Credit Card Fees You Don’t Know About


credit card advice

Alexandra Leslie
By: Alexandra Leslie
Posted: February 10, 2016
Our personal finance experts dish out the most trusted credit card advice on the web, including juicy tips, tricks and secrets from inside the credit card industry.

Credit cards might often come with cash back, free flights, purchase protection and other benefits, but these perks do not always come for free.

All credit cards have some type of fees, and they can vary greatly from card to card. Not all fees will affect you — it all depends on how you use your card.

Before you apply for a new credit card, always read the full terms and conditions so you know what you are getting into. Read on to learn about the credit card fees you don’t know about.

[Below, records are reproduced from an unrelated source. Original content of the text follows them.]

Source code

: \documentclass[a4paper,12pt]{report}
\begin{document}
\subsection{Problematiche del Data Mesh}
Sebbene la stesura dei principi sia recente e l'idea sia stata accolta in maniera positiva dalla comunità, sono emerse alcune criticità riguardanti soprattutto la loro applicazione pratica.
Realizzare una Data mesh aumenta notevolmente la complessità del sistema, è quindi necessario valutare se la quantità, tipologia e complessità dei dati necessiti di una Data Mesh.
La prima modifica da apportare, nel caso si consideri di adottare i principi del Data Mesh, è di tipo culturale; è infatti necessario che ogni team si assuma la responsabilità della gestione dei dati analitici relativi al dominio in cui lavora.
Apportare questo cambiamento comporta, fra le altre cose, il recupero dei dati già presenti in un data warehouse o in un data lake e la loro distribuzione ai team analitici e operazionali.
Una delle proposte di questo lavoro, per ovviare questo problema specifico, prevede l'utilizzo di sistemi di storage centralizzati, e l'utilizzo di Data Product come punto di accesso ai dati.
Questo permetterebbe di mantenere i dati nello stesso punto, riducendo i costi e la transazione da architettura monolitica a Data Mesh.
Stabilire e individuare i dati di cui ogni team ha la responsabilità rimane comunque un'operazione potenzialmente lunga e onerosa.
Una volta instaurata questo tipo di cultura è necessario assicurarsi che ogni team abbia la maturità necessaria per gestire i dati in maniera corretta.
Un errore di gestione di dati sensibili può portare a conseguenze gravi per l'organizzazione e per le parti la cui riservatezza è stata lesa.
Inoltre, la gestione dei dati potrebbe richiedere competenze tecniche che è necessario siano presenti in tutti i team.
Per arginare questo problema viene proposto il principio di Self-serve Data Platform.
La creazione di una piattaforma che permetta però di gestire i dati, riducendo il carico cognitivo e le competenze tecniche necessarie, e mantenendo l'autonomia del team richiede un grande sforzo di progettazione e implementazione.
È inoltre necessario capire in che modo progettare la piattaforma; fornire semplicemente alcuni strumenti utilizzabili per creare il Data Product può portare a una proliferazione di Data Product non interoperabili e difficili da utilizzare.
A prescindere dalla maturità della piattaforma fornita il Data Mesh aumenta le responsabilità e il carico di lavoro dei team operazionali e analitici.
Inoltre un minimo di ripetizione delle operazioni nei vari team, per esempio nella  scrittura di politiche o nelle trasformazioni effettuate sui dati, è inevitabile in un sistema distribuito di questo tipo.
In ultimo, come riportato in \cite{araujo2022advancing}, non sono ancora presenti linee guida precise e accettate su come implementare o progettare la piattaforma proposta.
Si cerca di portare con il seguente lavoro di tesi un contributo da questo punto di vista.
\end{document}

1. Foreign Transaction Fees

Credit cards are accepted around the world, with Visa and MasterCard being the most globally accepted. But just because merchants from across the world will take your card for payment, it does not mean it is free for you to do so.

Many credit cards charge a foreign transaction fee, often between three to five percent, on all purchases made out of the country. This may not sound like much when it comes to small meals or museum admission, but it adds up if you put hotel rooms, train tickets and other large purchases on your card.

Using a credit card while traveling is safer than a debit card because you are better protected if it is lost or stolen, but you may take a hit with a foreign transaction fee depending on which card is in your wallet.

How to Avoid Them:

The only way to avoid this fee when traveling out of the country is to use a card that does not have this fee.

All Capital One cards fit the bill, and more issuers are now releasing cards without this fee. If you have an international trip coming up and all your cards have this fee, consider applying for a card that does not have one.

It can be your designated travel card. In the course of a long international trip, your savings will add up.

2. Over-Limit Fees

Did you max out your credit card? In other words, did you go over your predetermined credit limit?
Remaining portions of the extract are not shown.